Golf fans - and golf writers - are a difficult breed to please.
When Tiger Woods was winning everything - before he admitted his leg was busted and gave everybody the psychological boost they needed, before taking it away again by saying he'd won the US Open with it - people were bemoaning his dominance saying it wasn't good for the sport.
'Where are all the other challengers?' the pundits mused. 'His dominance is ruining golf' they claimed.
Fast forward 10 months and followers of the women's game, particularly in the US, are upset for the opposite reason: there's no dominant woman - primarily there's no dominant woman, or even emerging woman, to whom the US public can lay claim.
After 23-year-old South Korean Eun Hee Ji took the US Women's Open title on Sunday, critics in the US started bemoaning the fact that 16 different players had won the last 17 majors, with only world number Lorena Ochoa winning twice.
What really rankles one would imagine is that only eight of the last 37 major championships have been won by an American.
Surely the competition is great for the sport?

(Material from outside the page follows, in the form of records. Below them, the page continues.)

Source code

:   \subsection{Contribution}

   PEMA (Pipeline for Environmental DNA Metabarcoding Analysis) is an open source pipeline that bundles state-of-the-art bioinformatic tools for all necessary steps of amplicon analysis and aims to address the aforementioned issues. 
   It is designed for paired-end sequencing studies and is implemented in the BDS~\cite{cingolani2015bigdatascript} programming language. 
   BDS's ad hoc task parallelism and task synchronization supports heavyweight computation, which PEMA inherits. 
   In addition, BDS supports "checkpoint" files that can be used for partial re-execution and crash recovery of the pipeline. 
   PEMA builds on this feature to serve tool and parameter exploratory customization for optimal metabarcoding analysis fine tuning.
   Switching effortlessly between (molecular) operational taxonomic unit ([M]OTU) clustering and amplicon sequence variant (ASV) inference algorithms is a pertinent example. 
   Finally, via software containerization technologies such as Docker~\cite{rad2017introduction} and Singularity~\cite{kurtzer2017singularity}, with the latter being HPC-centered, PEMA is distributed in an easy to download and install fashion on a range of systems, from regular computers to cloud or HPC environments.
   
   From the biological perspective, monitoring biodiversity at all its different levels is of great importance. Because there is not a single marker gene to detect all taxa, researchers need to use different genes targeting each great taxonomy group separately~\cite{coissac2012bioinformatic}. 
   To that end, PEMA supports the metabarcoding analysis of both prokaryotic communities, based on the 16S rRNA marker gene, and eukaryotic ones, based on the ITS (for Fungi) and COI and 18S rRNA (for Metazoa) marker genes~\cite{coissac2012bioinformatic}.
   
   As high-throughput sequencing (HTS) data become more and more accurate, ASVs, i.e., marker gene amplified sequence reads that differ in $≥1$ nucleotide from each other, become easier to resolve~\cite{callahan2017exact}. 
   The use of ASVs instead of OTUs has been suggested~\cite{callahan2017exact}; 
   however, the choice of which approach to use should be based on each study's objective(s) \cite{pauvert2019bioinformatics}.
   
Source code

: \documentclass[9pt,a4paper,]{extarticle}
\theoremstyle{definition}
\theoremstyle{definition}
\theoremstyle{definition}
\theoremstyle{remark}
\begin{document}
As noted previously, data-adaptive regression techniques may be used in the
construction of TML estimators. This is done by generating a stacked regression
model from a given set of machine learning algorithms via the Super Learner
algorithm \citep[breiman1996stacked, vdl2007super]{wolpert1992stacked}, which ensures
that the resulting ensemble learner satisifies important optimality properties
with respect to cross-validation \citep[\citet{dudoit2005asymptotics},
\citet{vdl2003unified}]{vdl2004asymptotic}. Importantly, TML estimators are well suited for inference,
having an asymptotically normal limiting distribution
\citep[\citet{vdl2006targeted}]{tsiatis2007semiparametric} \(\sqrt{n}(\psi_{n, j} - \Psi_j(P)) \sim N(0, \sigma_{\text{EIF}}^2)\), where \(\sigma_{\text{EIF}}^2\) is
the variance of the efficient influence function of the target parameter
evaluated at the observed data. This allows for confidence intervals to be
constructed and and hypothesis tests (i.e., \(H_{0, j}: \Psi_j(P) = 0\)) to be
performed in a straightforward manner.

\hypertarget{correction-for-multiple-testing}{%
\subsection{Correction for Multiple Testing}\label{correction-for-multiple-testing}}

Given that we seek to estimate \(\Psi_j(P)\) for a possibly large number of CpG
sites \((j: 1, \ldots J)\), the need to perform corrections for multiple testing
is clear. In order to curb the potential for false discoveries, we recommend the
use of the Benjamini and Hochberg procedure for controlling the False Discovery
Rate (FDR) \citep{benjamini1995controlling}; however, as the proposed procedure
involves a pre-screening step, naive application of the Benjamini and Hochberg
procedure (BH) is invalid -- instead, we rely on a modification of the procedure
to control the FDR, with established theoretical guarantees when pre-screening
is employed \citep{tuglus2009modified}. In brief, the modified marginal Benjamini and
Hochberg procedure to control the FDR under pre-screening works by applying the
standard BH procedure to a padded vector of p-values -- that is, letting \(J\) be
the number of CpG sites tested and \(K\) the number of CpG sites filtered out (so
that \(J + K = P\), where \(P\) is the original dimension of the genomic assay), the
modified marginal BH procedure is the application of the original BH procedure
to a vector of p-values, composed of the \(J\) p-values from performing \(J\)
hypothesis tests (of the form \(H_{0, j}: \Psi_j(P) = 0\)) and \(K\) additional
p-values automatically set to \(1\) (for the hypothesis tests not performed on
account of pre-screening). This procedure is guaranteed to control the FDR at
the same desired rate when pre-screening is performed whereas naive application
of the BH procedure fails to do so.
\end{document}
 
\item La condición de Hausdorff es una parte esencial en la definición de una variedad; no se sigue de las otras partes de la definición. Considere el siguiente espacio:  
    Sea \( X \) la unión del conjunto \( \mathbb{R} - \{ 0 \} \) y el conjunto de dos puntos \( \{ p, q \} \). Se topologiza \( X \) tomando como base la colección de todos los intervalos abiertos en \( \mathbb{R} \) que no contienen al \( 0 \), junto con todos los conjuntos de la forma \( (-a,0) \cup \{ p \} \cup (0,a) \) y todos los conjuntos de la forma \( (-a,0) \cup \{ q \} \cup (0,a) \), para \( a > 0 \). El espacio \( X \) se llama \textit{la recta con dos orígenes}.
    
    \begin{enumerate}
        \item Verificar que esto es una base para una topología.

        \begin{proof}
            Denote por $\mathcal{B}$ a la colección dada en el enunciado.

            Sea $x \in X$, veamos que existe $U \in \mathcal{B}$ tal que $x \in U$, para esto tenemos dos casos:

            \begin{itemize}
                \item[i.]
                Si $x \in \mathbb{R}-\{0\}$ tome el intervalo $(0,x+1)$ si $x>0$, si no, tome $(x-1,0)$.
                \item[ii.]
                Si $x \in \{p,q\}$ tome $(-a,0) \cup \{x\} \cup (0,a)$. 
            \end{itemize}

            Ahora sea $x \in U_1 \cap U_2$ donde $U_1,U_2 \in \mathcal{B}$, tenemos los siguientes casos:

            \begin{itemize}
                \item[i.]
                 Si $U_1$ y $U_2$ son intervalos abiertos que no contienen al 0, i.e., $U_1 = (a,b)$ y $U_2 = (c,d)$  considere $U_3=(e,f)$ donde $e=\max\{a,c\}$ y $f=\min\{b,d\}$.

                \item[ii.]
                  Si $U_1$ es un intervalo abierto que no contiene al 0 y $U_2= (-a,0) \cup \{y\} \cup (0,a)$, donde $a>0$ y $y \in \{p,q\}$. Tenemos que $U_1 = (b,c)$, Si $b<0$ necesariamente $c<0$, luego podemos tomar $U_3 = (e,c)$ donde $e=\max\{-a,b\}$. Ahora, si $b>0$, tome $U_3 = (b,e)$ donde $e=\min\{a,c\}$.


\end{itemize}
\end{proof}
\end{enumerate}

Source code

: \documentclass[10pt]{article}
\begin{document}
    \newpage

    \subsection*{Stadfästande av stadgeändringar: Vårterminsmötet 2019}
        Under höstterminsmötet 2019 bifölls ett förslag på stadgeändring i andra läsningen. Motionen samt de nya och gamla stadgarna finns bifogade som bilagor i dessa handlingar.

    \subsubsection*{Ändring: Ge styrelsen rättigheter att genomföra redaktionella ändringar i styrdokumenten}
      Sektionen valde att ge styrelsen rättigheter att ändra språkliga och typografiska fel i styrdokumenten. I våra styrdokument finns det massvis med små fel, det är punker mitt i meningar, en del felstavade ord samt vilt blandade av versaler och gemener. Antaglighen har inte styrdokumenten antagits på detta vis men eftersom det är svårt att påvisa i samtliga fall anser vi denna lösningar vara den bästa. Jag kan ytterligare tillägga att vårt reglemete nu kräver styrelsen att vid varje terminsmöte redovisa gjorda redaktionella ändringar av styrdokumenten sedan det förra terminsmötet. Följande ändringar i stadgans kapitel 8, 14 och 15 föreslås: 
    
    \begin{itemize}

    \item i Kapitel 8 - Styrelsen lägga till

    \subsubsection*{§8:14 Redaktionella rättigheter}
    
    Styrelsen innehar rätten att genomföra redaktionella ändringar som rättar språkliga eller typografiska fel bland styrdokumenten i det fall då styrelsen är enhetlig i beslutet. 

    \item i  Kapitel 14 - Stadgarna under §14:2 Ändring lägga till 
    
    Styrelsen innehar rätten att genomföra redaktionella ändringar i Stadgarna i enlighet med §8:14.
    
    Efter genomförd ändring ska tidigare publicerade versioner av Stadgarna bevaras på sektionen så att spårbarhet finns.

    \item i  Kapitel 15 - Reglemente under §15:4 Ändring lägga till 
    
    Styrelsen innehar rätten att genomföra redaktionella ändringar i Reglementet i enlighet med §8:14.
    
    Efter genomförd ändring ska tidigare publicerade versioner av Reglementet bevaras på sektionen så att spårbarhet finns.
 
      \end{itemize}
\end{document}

One only has to look at Premiership football to realise how dull and uninteresting a sport can become if its front-runners are already determined before the start of the campaign.
In the last few years more focus has been on the bottom end of the table where the excitement and unpredictability is riveting.
Personally, if 16 different players had won the last 17 men's majors I'd be overjoyed - not least because chances are my Paddy Power account wouldn't look quite so bleak...
Dominance in any sport can be a bore sometimes but what women's golf needs is a superstar - someone with loads of talent and great personality to draw in audiences.